Теперь она понимала маму, а когда-то обижалась: уделяет мало времени. Больше любит Костю. Не обращает внимания на желания и предпочтения дочери. Слишком занята. Слишком задёргана. Слишком

самостоятельная жизнь? «Нежизнь».

— Мамулечка... — сорвалось с губ.

И — как в случае с Пашкой — мама как будто это услышала.

Рассеянный взгляд стал вдруг острым, встревоженным. Мама обернулась к двери, словно ожидая, что она распахнётся.

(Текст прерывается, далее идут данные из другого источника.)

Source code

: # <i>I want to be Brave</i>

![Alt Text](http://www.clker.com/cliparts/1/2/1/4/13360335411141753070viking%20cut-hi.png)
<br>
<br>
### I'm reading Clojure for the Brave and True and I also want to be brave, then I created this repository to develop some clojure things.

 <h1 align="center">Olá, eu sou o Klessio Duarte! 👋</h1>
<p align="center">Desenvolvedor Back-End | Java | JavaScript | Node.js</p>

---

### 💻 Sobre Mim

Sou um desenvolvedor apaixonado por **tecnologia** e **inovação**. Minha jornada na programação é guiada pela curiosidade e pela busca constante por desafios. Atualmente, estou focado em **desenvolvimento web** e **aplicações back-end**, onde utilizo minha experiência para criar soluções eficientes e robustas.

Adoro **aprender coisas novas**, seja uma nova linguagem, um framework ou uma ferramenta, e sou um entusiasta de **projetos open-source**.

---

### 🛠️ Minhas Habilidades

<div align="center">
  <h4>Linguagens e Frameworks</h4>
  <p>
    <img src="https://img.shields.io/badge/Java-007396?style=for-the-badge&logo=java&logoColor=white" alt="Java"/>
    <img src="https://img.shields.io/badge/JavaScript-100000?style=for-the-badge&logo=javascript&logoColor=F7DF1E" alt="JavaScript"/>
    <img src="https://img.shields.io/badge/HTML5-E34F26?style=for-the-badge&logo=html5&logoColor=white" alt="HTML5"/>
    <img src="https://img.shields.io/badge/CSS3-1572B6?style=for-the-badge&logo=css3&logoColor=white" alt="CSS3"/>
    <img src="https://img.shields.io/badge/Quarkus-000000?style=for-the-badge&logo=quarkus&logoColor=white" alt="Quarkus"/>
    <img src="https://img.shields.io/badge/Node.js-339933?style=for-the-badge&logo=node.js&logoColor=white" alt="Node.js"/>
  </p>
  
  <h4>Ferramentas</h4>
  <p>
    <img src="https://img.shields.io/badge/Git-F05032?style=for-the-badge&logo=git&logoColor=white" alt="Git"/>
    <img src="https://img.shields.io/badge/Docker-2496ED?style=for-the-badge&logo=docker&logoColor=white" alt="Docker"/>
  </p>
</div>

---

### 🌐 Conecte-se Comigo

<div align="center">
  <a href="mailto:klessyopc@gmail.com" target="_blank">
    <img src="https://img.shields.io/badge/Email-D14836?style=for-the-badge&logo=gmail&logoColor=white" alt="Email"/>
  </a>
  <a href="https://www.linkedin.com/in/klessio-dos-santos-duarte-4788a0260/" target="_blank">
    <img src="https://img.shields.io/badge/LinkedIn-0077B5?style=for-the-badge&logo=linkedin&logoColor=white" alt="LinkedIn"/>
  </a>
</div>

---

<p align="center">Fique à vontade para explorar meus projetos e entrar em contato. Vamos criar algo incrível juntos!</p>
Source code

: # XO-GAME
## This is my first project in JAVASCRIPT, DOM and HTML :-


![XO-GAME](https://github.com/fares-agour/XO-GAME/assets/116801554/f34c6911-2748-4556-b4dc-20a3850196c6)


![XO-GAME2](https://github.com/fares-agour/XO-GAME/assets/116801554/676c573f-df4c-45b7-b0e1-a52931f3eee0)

— Костя? — позвала вполголоса.

Ответа не было, и она успокоилась. А Аста машинально зажала рот руками.

Почему мама услышала? Что это означает?

Неужели мама, как и Пашка, не забыла её окончательно?

Никита говорил, его «вернула» бабушка. Но ведь он не стирал её память. Кто знает, если бы Аста не стёрла память мамы, может, уже давно бы вернулась?

А может быть, вообще не смогла бы надолго пробыть в мире старших.

Тогда она поверила Вейлиру. А тот, быть может, и сам верил, что это правда, что стереть память своих близких — это необходимое условие.

Асте впервые пришло в голову, что, возможно, Вейлир и сам был обманут. Запутан, сбит с толку хитрыми фразами Лорен, её недоговорками, её откровенной ложью. И какую-то часть этой лжи, сам не подозревая, передал Асте.

И впервые она подумала о том, что ему тоже было всего семнадцать, когда он перерождался. Слишком много, чтобы просить у кого-то совета или помощи, слишком мало, чтобы принять верное решение самостоятельно.

Впрочем, как бы то ни было, всё уже в прошлом. И её собственный торопливый выбор, и Вейлира — только последний ни за что не хочет возвращаться. Он нацелен на мир старших, наслаждается их властью и считает младших глупыми овцами.

Мама снова уставилась в телевизор. Шёл какой-то российский сериал — мама и раньше любила в выходной бездумно попялиться на приключения картонных актёров, говорила, что «жвачка для мозгов» помогает расслабиться.

Странно, теперь, когда Аста балансировала на грани полного небытия, надо бы воскресить в памяти всё плохое, скандалы, ссоры, бессмысленные запреты — но как на зло, вспоминалось только хорошее. Как мама сажала её в детстве на колени, когда болело ухо. Как вытирала слёзы и слушала бессвязные жалобы, как сидела допоздна у кровати, прибегала на малейший звук, трогала губами лоб, как — без слова упрёка — вытирала пол, когда Аста подхватила кишечное расстройство. И как улыбалась, когда двенадцатилетняя Аста прижималась к её животу, а оттуда вдруг резко и сильно толкала чья-то маленькая ножка.